When it was over I rose from my knees, and I said to myself, for five wonderful moments I have been in contact with God in an unutterable bliss and repose: and He gave me the bliss tenderly and not as on that Night of Terror; but when I looked at my watch I saw that it had been for between two and three hours.
Then I wondered that I was not stiff, that I was not cold, for the night was chilly and I had nothing about me but a little velvet dressing-wrapper; and my neck was not stiff, though my head had been thrown back, as is a necessity in Communion with God; and I thought to myself, it is as if my body also had shared in the blessing.
And this most blessed happening happened to me every day for a short while, usually only for a few moments. In this way God Himself caused and enabled me to contemplate and know Him; and I saw that it was in some ways at one with my beautiful pastime, but with this tremendous difference in it—that whereas my mind had formerly concentrated itself upon the Beautiful, and remaining Mind had soared away above all forms into its nebulous essence in a strange seductive anguish, it now was drawn and magnetised beyond the Beautiful directly to the Maker of it: and the soaring was like a death or swooning of the mind, and immediately I was living with that which is above the mind: in this living there was no note of pain, but a marvellous joy.

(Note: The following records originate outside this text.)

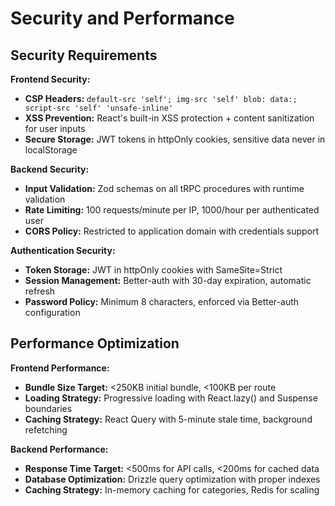 # Security and Performance

## Security Requirements

**Frontend Security:**
- **CSP Headers:** `default-src 'self'; img-src 'self' blob: data:; script-src 'self' 'unsafe-inline'`
- **XSS Prevention:** React's built-in XSS protection + content sanitization for user inputs
- **Secure Storage:** JWT tokens in httpOnly cookies, sensitive data never in localStorage

**Backend Security:**
- **Input Validation:** Zod schemas on all tRPC procedures with runtime validation
- **Rate Limiting:** 100 requests/minute per IP, 1000/hour per authenticated user
- **CORS Policy:** Restricted to application domain with credentials support

**Authentication Security:**
- **Token Storage:** JWT in httpOnly cookies with SameSite=Strict
- **Session Management:** Better-auth with 30-day expiration, automatic refresh
- **Password Policy:** Minimum 8 characters, enforced via Better-auth configuration

## Performance Optimization

**Frontend Performance:**
- **Bundle Size Target:** <250KB initial bundle, <100KB per route
- **Loading Strategy:** Progressive loading with React.lazy() and Suspense boundaries
- **Caching Strategy:** React Query with 5-minute stale time, background refetching

**Backend Performance:**
- **Response Time Target:** <500ms for API calls, <200ms for cached data
- **Database Optimization:** Drizzle query optimization with proper indexes
- **Caching Strategy:** In-memory caching for categories, Redis for scaling

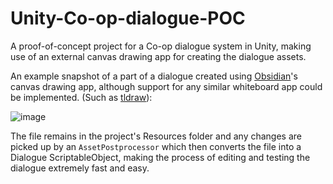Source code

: # Unity-Co-op-dialogue-POC
A proof-of-concept project for a Co-op dialogue system in Unity, making use of an external canvas drawing app for creating the dialogue assets.  

An example snapshot of a part of a dialogue created using [Obsidian](https://obsidian.md/)'s canvas drawing app, although support for any similar whiteboard app could be implemented. (Such as [tldraw](https://github.com/tldraw/tldraw)):

![image](https://github.com/georgiitonchev/Unity-Co-op-dialogue-POC/assets/16121911/8c3c267e-1e67-407e-966a-f9f2e7ac9e4a)

The file remains in the project's Resources folder and any changes are picked up by an `AssetPostprocessor` which then converts the file into a Dialogue ScriptableObject, making the process of editing and testing the dialogue extremely fast and easy.

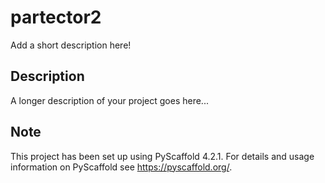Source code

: # partector2

Add a short description here!


## Description

A longer description of your project goes here...


<!-- pyscaffold-notes -->

## Note

This project has been set up using PyScaffold 4.2.1. For details and usage
information on PyScaffold see https://pyscaffold.org/.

Slowly I learnt to differentiate degrees of Contemplation, but to my own finding there are two principal forms—Passive and Active (or High) Contemplation.

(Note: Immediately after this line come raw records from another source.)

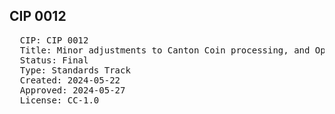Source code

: ## CIP 0012

<pre>
  CIP: CIP 0012
  Title: Minor adjustments to Canton Coin processing, and Operational configuration, on the Global Synchronizer
  Status: Final
  Type: Standards Track
  Created: 2024-05-22
  Approved: 2024-05-27
  License: CC-1.0
</pre>





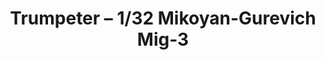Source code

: ---
layout: product
title: "Trumpeter – 1/32 Mikoyan-Gurevich Mig-3"
price: "5000" 
desc: "N/A"
img_path: "/assets/img/TRU02230.jpg"
brand: "N/A"
available: false
special_offer: false
new: false
soon: false
cat: "010000"
subcat: "013400"
subsubcat: "0N/A"
sifra: "TRU02230"
popular: false
---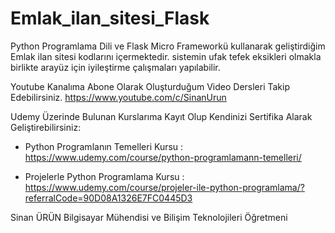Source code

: # Emlak_ilan_sitesi_Flask

Python Programlama Dili ve Flask Micro Frameworkü kullanarak geliştirdiğim Emlak ilan sitesi kodlarını içermektedir. sistemin ufak tefek eksikleri olmakla birlikte arayüz için iyileştirme çalışmaları yapılabilir.


Youtube Kanalıma Abone Olarak Oluşturduğum Video Dersleri Takip Edebilirsiniz.
https://www.youtube.com/c/SinanUrun

Udemy Üzerinde Bulunan Kurslarıma Kayıt Olup Kendinizi Sertifika Alarak Geliştirebilirsiniz:

* Python Programlanın Temelleri Kursu :
  https://www.udemy.com/course/python-programlamann-temelleri/
  
* Projelerle Python Programlama Kursu :
  https://www.udemy.com/course/projeler-ile-python-programlama/?referralCode=90D08A1326E7FC0445D3

Sinan ÜRÜN
Bilgisayar Mühendisi ve Bilişim Teknolojileri Öğretmeni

In meditation is little or no activity, but a sweet quiet thinking and talking with Jesus Christ. In Passive Contemplation is the beginning of real activity; mind and soul without effort (though in a secret state of great love-activity) raise themselves, focussing themselves upon the all-unseen Godhead: now is no longer any possible picture in the mind, of anyone nor anything, not even of the gracious figure or of the ways of Christ: here, because of love, must begin the sheer straight drive of will and heart, mind and soul, to the Godhead, and here we may be said first to commence to breathe the air of heaven.
There is no prayer, no beseeching, and no asking—there are no words and no thoughts save those that intrude and flash unwanted over the mind, but a great undivided attention and waiting upon God: God near, yet never touching. This state is no ecstasy, but smooth, silent, high living in which we learn heavenly manners. This is Passive or Quiet Contemplation.
High Contemplation ends in Contact with God, in ecstasy and rapture. In it the activity of the soul (though entirely without effort on her part) is immensely increased. It is not to be sought for, and we cannot reach it for ourselves; but it is to be enjoyed when God calls, when He assists the soul, when He energises her.